For high data protection and high availability, storage systems are configured with dual controllers with multiple ports. Such configurations provide an alternative path to physical disks if a controller or port failure occurs. This reliability is further enhanced if the disks are also dual-ported. In that case, each disk port can connect to a separate controller. Multiple controllers also facilitate load balancing.

Key Components of ISS: Physical Disks

Physical disks are connected to the back-end storage controller and provide persistent data storage. Modern intelligent storage systems provide support to a variety of disk drives with different speeds and types, such as FC, SATA, SAS, and flash drives. They also support the use of a mix of flash, FC, or SATA within the same array.

Explanation

Assigning Storage to Host

Storage Provisioning

It is the process of assigning storage resources to hosts based on capacity, availability, and performance requirements of applications running on the hosts.

Storage provisioning can be performed in two ways: traditional and virtual. Virtual provisioning leverages virtualization technology for provisioning storage for applications.

Traditional Storage Provisioning

In traditional storage provisioning, physical disks are logically grouped together on which a required RAID level is applied to form a set, called RAID set. The number of drives in the RAID set and the RAID level determine the availability, capacity, and performance of the RAID set.
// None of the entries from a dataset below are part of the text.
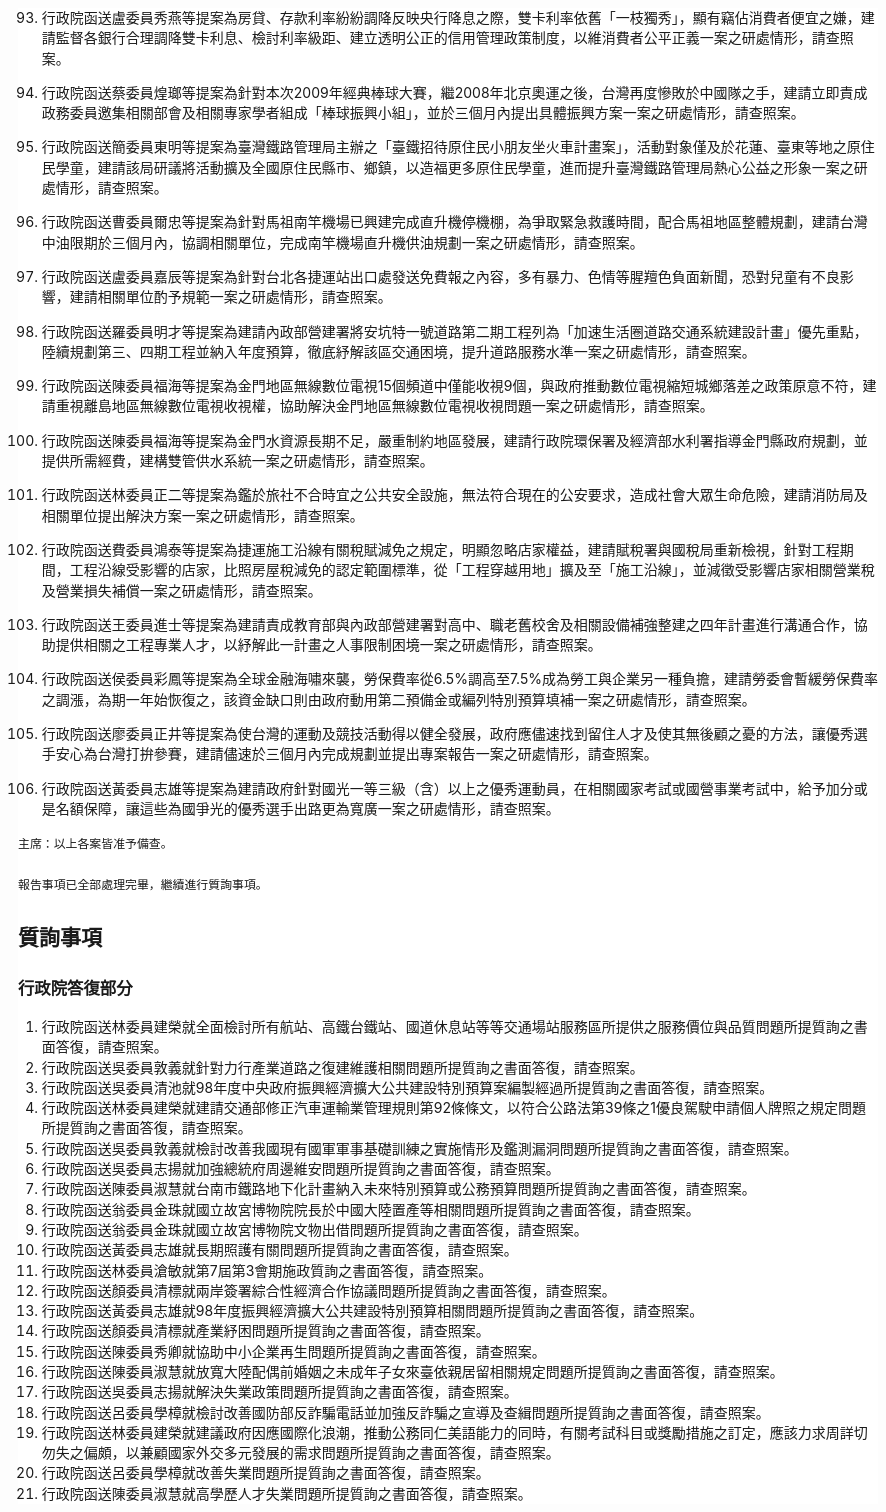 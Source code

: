 93. 行政院函送盧委員秀燕等提案為房貸、存款利率紛紛調降反映央行降息之際，雙卡利率依舊「一枝獨秀」，顯有竊佔消費者便宜之嫌，建請監督各銀行合理調降雙卡利息、檢討利率級距、建立透明公正的信用管理政策制度，以維消費者公平正義一案之研處情形，請查照案。

94. 行政院函送蔡委員煌瑯等提案為針對本次2009年經典棒球大賽，繼2008年北京奧運之後，台灣再度慘敗於中國隊之手，建請立即責成政務委員邀集相關部會及相關專家學者組成「棒球振興小組」，並於三個月內提出具體振興方案一案之研處情形，請查照案。

95. 行政院函送簡委員東明等提案為臺灣鐵路管理局主辦之「臺鐵招待原住民小朋友坐火車計畫案」，活動對象僅及於花蓮、臺東等地之原住民學童，建請該局研議將活動擴及全國原住民縣市、鄉鎮，以造福更多原住民學童，進而提升臺灣鐵路管理局熱心公益之形象一案之研處情形，請查照案。

96. 行政院函送曹委員爾忠等提案為針對馬祖南竿機場已興建完成直升機停機棚，為爭取緊急救護時間，配合馬祖地區整體規劃，建請台灣中油限期於三個月內，協調相關單位，完成南竿機場直升機供油規劃一案之研處情形，請查照案。

97. 行政院函送盧委員嘉辰等提案為針對台北各捷運站出口處發送免費報之內容，多有暴力、色情等腥羶色負面新聞，恐對兒童有不良影響，建請相關單位酌予規範一案之研處情形，請查照案。

98. 行政院函送羅委員明才等提案為建請內政部營建署將安坑特一號道路第二期工程列為「加速生活圈道路交通系統建設計畫」優先重點，陸續規劃第三、四期工程並納入年度預算，徹底紓解該區交通困境，提升道路服務水準一案之研處情形，請查照案。

99. 行政院函送陳委員福海等提案為金門地區無線數位電視15個頻道中僅能收視9個，與政府推動數位電視縮短城鄉落差之政策原意不符，建請重視離島地區無線數位電視收視權，協助解決金門地區無線數位電視收視問題一案之研處情形，請查照案。

100. 行政院函送陳委員福海等提案為金門水資源長期不足，嚴重制約地區發展，建請行政院環保署及經濟部水利署指導金門縣政府規劃，並提供所需經費，建構雙管供水系統一案之研處情形，請查照案。

101. 行政院函送林委員正二等提案為鑑於旅社不合時宜之公共安全設施，無法符合現在的公安要求，造成社會大眾生命危險，建請消防局及相關單位提出解決方案一案之研處情形，請查照案。

102. 行政院函送費委員鴻泰等提案為捷運施工沿線有關稅賦減免之規定，明顯忽略店家權益，建請賦稅署與國稅局重新檢視，針對工程期間，工程沿線受影響的店家，比照房屋稅減免的認定範圍標準，從「工程穿越用地」擴及至「施工沿線」，並減徵受影響店家相關營業稅及營業損失補償一案之研處情形，請查照案。

103. 行政院函送王委員進士等提案為建請責成教育部與內政部營建署對高中、職老舊校舍及相關設備補強整建之四年計畫進行溝通合作，協助提供相關之工程專業人才，以紓解此一計畫之人事限制困境一案之研處情形，請查照案。

104. 行政院函送侯委員彩鳳等提案為全球金融海嘯來襲，勞保費率從6.5%調高至7.5%成為勞工與企業另一種負擔，建請勞委會暫緩勞保費率之調漲，為期一年始恢復之，該資金缺口則由政府動用第二預備金或編列特別預算填補一案之研處情形，請查照案。

105. 行政院函送廖委員正井等提案為使台灣的運動及競技活動得以健全發展，政府應儘速找到留住人才及使其無後顧之憂的方法，讓優秀選手安心為台灣打拚參賽，建請儘速於三個月內完成規劃並提出專案報告一案之研處情形，請查照案。

106. 行政院函送黃委員志雄等提案為建請政府針對國光一等三級（含）以上之優秀運動員，在相關國家考試或國營事業考試中，給予加分或是名額保障，讓這些為國爭光的優秀選手出路更為寬廣一案之研處情形，請查照案。

    主席：以上各案皆准予備查。

    報告事項已全部處理完畢，繼續進行質詢事項。

## 質詢事項



### 行政院答復部分

1. 行政院函送林委員建榮就全面檢討所有航站、高鐵台鐵站、國道休息站等等交通場站服務區所提供之服務價位與品質問題所提質詢之書面答復，請查照案。
2. 行政院函送吳委員敦義就針對力行產業道路之復建維護相關問題所提質詢之書面答復，請查照案。
3. 行政院函送吳委員清池就98年度中央政府振興經濟擴大公共建設特別預算案編製經過所提質詢之書面答復，請查照案。
4. 行政院函送林委員建榮就建請交通部修正汽車運輸業管理規則第92條條文，以符合公路法第39條之1優良駕駛申請個人牌照之規定問題所提質詢之書面答復，請查照案。
5. 行政院函送吳委員敦義就檢討改善我國現有國軍軍事基礎訓練之實施情形及鑑測漏洞問題所提質詢之書面答復，請查照案。
6. 行政院函送吳委員志揚就加強總統府周邊維安問題所提質詢之書面答復，請查照案。
7. 行政院函送陳委員淑慧就台南市鐵路地下化計畫納入未來特別預算或公務預算問題所提質詢之書面答復，請查照案。
8. 行政院函送翁委員金珠就國立故宮博物院院長於中國大陸置產等相關問題所提質詢之書面答復，請查照案。
9. 行政院函送翁委員金珠就國立故宮博物院文物出借問題所提質詢之書面答復，請查照案。
10. 行政院函送黃委員志雄就長期照護有關問題所提質詢之書面答復，請查照案。
11. 行政院函送林委員滄敏就第7屆第3會期施政質詢之書面答復，請查照案。
12. 行政院函送顏委員清標就兩岸簽署綜合性經濟合作協議問題所提質詢之書面答復，請查照案。
13. 行政院函送黃委員志雄就98年度振興經濟擴大公共建設特別預算相關問題所提質詢之書面答復，請查照案。
14. 行政院函送顏委員清標就產業紓困問題所提質詢之書面答復，請查照案。
15. 行政院函送陳委員秀卿就協助中小企業再生問題所提質詢之書面答復，請查照案。
16. 行政院函送陳委員淑慧就放寬大陸配偶前婚姻之未成年子女來臺依親居留相關規定問題所提質詢之書面答復，請查照案。
17. 行政院函送吳委員志揚就解決失業政策問題所提質詢之書面答復，請查照案。
18. 行政院函送呂委員學樟就檢討改善國防部反詐騙電話並加強反詐騙之宣導及查緝問題所提質詢之書面答復，請查照案。
19. 行政院函送林委員建榮就建議政府因應國際化浪潮，推動公務同仁美語能力的同時，有關考試科目或獎勵措施之訂定，應該力求周詳切勿失之偏頗，以兼顧國家外交多元發展的需求問題所提質詢之書面答復，請查照案。
20. 行政院函送呂委員學樟就改善失業問題所提質詢之書面答復，請查照案。
21. 行政院函送陳委員淑慧就高學歷人才失業問題所提質詢之書面答復，請查照案。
It is highly recommend that the RAID set be created from drives of the same type, speed, and capacity to ensure maximum usable capacity, reliability, and consistency in performance. For example, if drives of different capacities are mixed in a RAID set, the capacity of the smallest drive is used from each disk in the set to make up the RAID set’s overall capacity.

The remaining capacity of the larger drives remains unused. Likewise, mixing higher revolutions per minute (RPM) drives with lower RPM drives lowers the overall performance of the RAID set.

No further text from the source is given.